NECは、工場で稼働するロボットや工作機械をサイバー攻撃から守る「改ざん検知技術」を開発した。
NECは2018年4月、IoT機器に適用可能な「改ざん検知技術」を開発したと発表した。工場内の産業用ロボットや工作機械などに開発した技術を実装することで、サイバー攻撃から機器を保護することができる。
開発した改ざん検知技術は、実行コードが4kバイトと極めて小さく、メモリ容量が1Mバイト以下のIoT機器にも実装できるソフトウェアアーキテクチャである。特に、Armプロセッサ「Cortex-M」がサポートする「TrustZone」と呼ばれるメモリ上に、保護領域を構築した。これによって、改ざん検知機能自体に対する攻撃や無効化も防止できるという。
改ざんの監視は、これまでのように機器の複雑なふるまいではなく、実行コードのみを監視することにした。
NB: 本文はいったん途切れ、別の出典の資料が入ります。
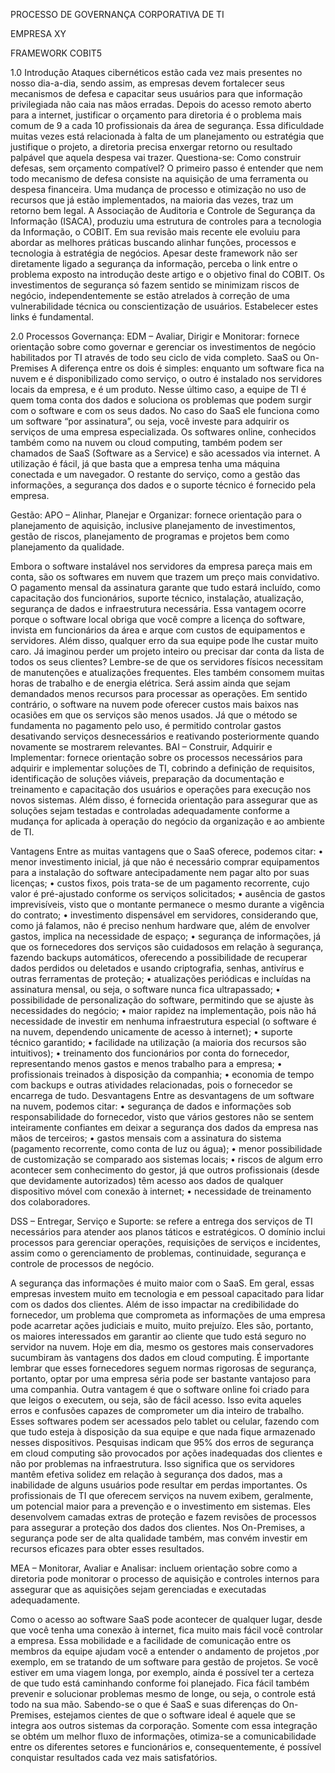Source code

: PROCESSO DE GOVERNANÇA  CORPORATIVA DE TI

EMPRESA  XY

FRAMEWORK  COBIT5

1.0 Introdução
Ataques cibernéticos estão cada vez mais presentes no nosso dia-a-dia, sendo assim, as empresas devem fortalecer seus mecanismos de defesa e capacitar seus usuários para que informação privilegiada não caia nas mãos erradas. 
Depois do acesso remoto aberto para a internet, justificar o orçamento para diretoria é o problema mais comum de 9 a cada 10 profissionais da área de segurança. Essa dificuldade muitas vezes está relacionada à falta de um planejamento ou estratégia que justifique o projeto, a diretoria precisa enxergar retorno ou resultado palpável que aquela despesa vai trazer. 
Questiona-se: Como construir defesas, sem orçamento compatível? 
O primeiro passo é entender que nem todo mecanismo de defesa consiste na aquisição de uma ferramenta ou despesa financeira. Uma mudança de processo e otimização no uso de recursos que já estão implementados, na maioria das vezes, traz um retorno bem legal.
A Associação de Auditoria e Controle de Segurança da Informação (ISACA), produziu uma estrutura de controles para a tecnologia da Informação, o COBIT. Em sua revisão mais recente ele evoluiu para abordar as melhores práticas buscando alinhar funções, processos e tecnologia à estratégia de negócios. 
Apesar deste framework não ser diretamente ligado a segurança da informação, perceba o link entre o problema exposto na introdução deste artigo e o objetivo final do COBIT. Os investimentos de segurança só fazem sentido se minimizam riscos de negócio, independentemente se estão atrelados à correção de uma vulnerabilidade técnica ou conscientização de usuários. Estabelecer estes links é fundamental. 

2.0 Processos
Governança:
EDM – Avaliar, Dirigir e Monitorar: fornece orientação sobre como governar e gerenciar os investimentos de negócio habilitados por TI através de todo seu ciclo de vida completo. 
SaaS ou On-Premises
A diferença entre os dois é simples: enquanto um software fica na nuvem e é disponibilizado como serviço, o outro é instalado nos servidores locais da empresa, e é um produto.
Nesse último caso, a equipe de TI é quem toma conta dos dados e soluciona os problemas que podem surgir com o software e com os seus dados. No caso do SaaS ele funciona como um software “por assinatura”, ou seja, você investe para adquirir os serviços de uma empresa especializada.
Os softwares online, conhecidos também como na nuvem ou cloud computing, também podem ser chamados de SaaS (Software as a Service) e são acessados via internet. A utilização é fácil, já que basta que a empresa tenha uma máquina conectada e um navegador. O restante do serviço, como a gestão das informações, a segurança dos dados e o suporte técnico é fornecido pela empresa.


Gestão:
APO – Alinhar, Planejar e Organizar: fornece orientação para o planejamento de aquisição, inclusive planejamento de investimentos, gestão de riscos, planejamento de programas e projetos bem como planejamento da qualidade.

Embora o software instalável nos servidores da empresa pareça mais em conta, são os softwares em nuvem que trazem um preço mais convidativo. O pagamento mensal da assinatura garante que tudo estará incluído, como capacitação dos funcionários, suporte técnico, instalação, atualização, segurança de dados e infraestrutura necessária.
Essa vantagem ocorre porque o software local obriga que você compre a licença do software, invista em funcionários da área e arque com custos de equipamentos e servidores. Além disso, qualquer erro da sua equipe pode lhe custar muito caro. Já imaginou perder um projeto inteiro ou precisar dar conta da lista de todos os seus clientes?
Lembre-se de que os servidores físicos necessitam de manutenções e atualizações frequentes. Eles também consomem muitas horas de trabalho e de energia elétrica. Será assim ainda que sejam demandados menos recursos para processar as operações.
Em sentido contrário, o software na nuvem pode oferecer custos mais baixos nas ocasiões em que os serviços são menos usados. Já que o método se fundamenta no pagamento pelo uso, é permitido controlar gastos desativando serviços desnecessários e reativando posteriormente quando novamente se mostrarem relevantes.
BAI – Construir, Adquirir e Implementar: fornece orientação sobre os processos necessários para adquirir e implementar soluções de TI, cobrindo a definição de requisitos, identificação de soluções viáveis, preparação da documentação e treinamento e capacitação dos usuários e operações para execução nos novos sistemas. Além disso, é fornecida orientação para assegurar que as soluções sejam testadas e controladas adequadamente conforme a mudança for aplicada à operação do negócio da organização e ao ambiente de TI.

Vantagens
Entre as muitas vantagens que o SaaS oferece, podemos citar:
•	menor investimento inicial, já que não é necessário comprar equipamentos para a instalação do software antecipadamente nem pagar alto por suas licenças;
•	custos fixos, pois trata-se de um pagamento recorrente, cujo valor é pré-ajustado conforme os serviços solicitados;
•	ausência de gastos imprevisíveis, visto que o montante permanece o mesmo durante a vigência do contrato;
•	investimento dispensável em servidores, considerando que, como já falamos, não é preciso nenhum hardware que, além de envolver gastos, implica na necessidade de espaço;
•	segurança de informações, já que os fornecedores dos serviços são cuidadosos em relação à segurança, fazendo backups automáticos, oferecendo a possibilidade de recuperar dados perdidos ou deletados e usando criptografia, senhas, antivírus e outras ferramentas de proteção;
•	atualizações periódicas e incluídas na assinatura mensal, ou seja, o software nunca fica ultrapassado;
•	possibilidade de personalização do software, permitindo que se ajuste às necessidades do negócio;
•	maior rapidez na implementação, pois não há necessidade de investir em nenhuma infraestrutura especial (o software é na nuvem, dependendo unicamente de acesso à internet);
•	suporte técnico garantido;
•	facilidade na utilização (a maioria dos recursos são intuitivos);
•	treinamento dos funcionários por conta do fornecedor, representando menos gastos e menos trabalho para a empresa;
•	profissionais treinados à disposição da companhia;
•	economia de tempo  com backups e outras atividades relacionadas, pois o fornecedor se encarrega de tudo.
Desvantagens
Entre as desvantagens de um software na nuvem, podemos citar:
•	segurança de dados e informações sob responsabilidade do fornecedor, visto que vários gestores não se sentem inteiramente confiantes em deixar a segurança dos dados da empresa nas mãos de terceiros;
•	gastos mensais com a assinatura do sistema (pagamento recorrente, como conta de luz ou água);
•	menor possibilidade de customização se comparado aos sistemas locais;
•	riscos de algum erro acontecer sem conhecimento do gestor, já que outros profissionais (desde que devidamente autorizados) têm acesso aos dados de qualquer dispositivo móvel com conexão à internet;
•	necessidade  de  treinamento dos colaboradores.




DSS – Entregar, Serviço e Suporte: se refere a entrega dos serviços de TI necessários para atender aos planos táticos e estratégicos. O domínio inclui processos para gerenciar operações, requisições de serviços e incidentes, assim como o gerenciamento de problemas, continuidade, segurança e controle de processos de negócio.

A segurança das informações é muito maior com o SaaS.
Em geral, essas empresas investem muito em tecnologia e em pessoal capacitado para lidar com os dados dos clientes. Além de isso impactar na credibilidade do fornecedor, um problema que comprometa as informações de uma empresa pode acarretar ações judiciais e muito, muito prejuízo.
Eles são, portanto, os maiores interessados em garantir ao cliente que tudo está seguro no servidor na nuvem.
Hoje em dia, mesmo os gestores mais conservadores sucumbiram às vantagens dos dados em cloud computing. É importante lembrar que esses fornecedores seguem normas rigorosas de segurança, portanto, optar por uma empresa séria pode ser bastante vantajoso para uma companhia.
Outra vantagem é que o software online foi criado para que leigos o executem, ou seja, são de fácil acesso. Isso evita aqueles erros e confusões capazes de comprometer um dia inteiro de trabalho.
Esses softwares podem ser acessados pelo tablet ou celular, fazendo com que tudo esteja à disposição da sua equipe e que nada fique armazenado nesses dispositivos.
Pesquisas indicam que 95% dos erros de segurança em cloud computing são provocados por ações inadequadas dos clientes e não por problemas na infraestrutura. Isso significa que os servidores mantêm efetiva solidez em relação à segurança dos dados, mas a inabilidade de alguns usuários pode resultar em perdas importantes.
Os profissionais de TI que oferecem serviços na nuvem exibem, geralmente, um potencial maior para a prevenção e o investimento em sistemas. Eles desenvolvem camadas extras de proteção e fazem revisões de processos para assegurar a proteção dos dados dos clientes.
Nos On-Premises, a segurança pode ser de alta qualidade também, mas convém investir em recursos eficazes para obter esses resultados.


MEA – Monitorar,  Avaliar e Analisar: incluem orientação sobre como a diretoria pode monitorar o processo de aquisição e controles internos para assegurar que as aquisições sejam  gerenciadas e executadas adequadamente.

Como o acesso ao software SaaS pode acontecer de qualquer lugar, desde que você tenha uma conexão à internet, fica muito mais fácil você controlar a empresa.
Essa mobilidade e a facilidade de comunicação entre os membros da equipe ajudam você a entender o andamento de projetos ,por exemplo, em se tratando de um software para gestão de projetos. Se você estiver em uma viagem longa, por exemplo, ainda é possível ter a certeza de que tudo está caminhando conforme foi planejado.
Fica fácil também prevenir e solucionar problemas mesmo de longe, ou seja, o controle está todo na sua mão.
Sabendo-se o que é SaaS e suas diferenças do On-Premises, estejamos cientes de que o software ideal é aquele que se integra aos outros sistemas da corporação.
Somente com essa integração se obtém um melhor fluxo de informações, otimiza-se a comunicabilidade entre os diferentes setores e funcionários e, consequentemente, é possível conquistar resultados cada vez mais satisfatórios.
監視がシンプルなことから、センサー機器など搭載するメモリ容量が少ないIoT端末にも実装が容易となる。
もう1つの特長は、検査領域を絞り込むことで、改ざん検知時間を高速にできたことだ。まず、IoT機器に搭載されたソフトウェアを、「機器制御」「センサー情報の収集」「設定の更新」といった機能ごとに把握する。次にこれらの機能を実行する処理内容に基づき、実行コードが格納されているメモリ領域を特定し、その領域に絞って改ざんの有無を検査することで高速化を可能にした。
この結果、動作周波数が25MHz程度のマイクロコントローラを実装したIoT機器でも、格納したメモリ領域が2kバイト程度であれば、改ざん検知に必要な時間は約6ミリ秒で済む。このため、IoT機器の起動時だけでなく、稼働中でも改ざん検査を行うことができるという。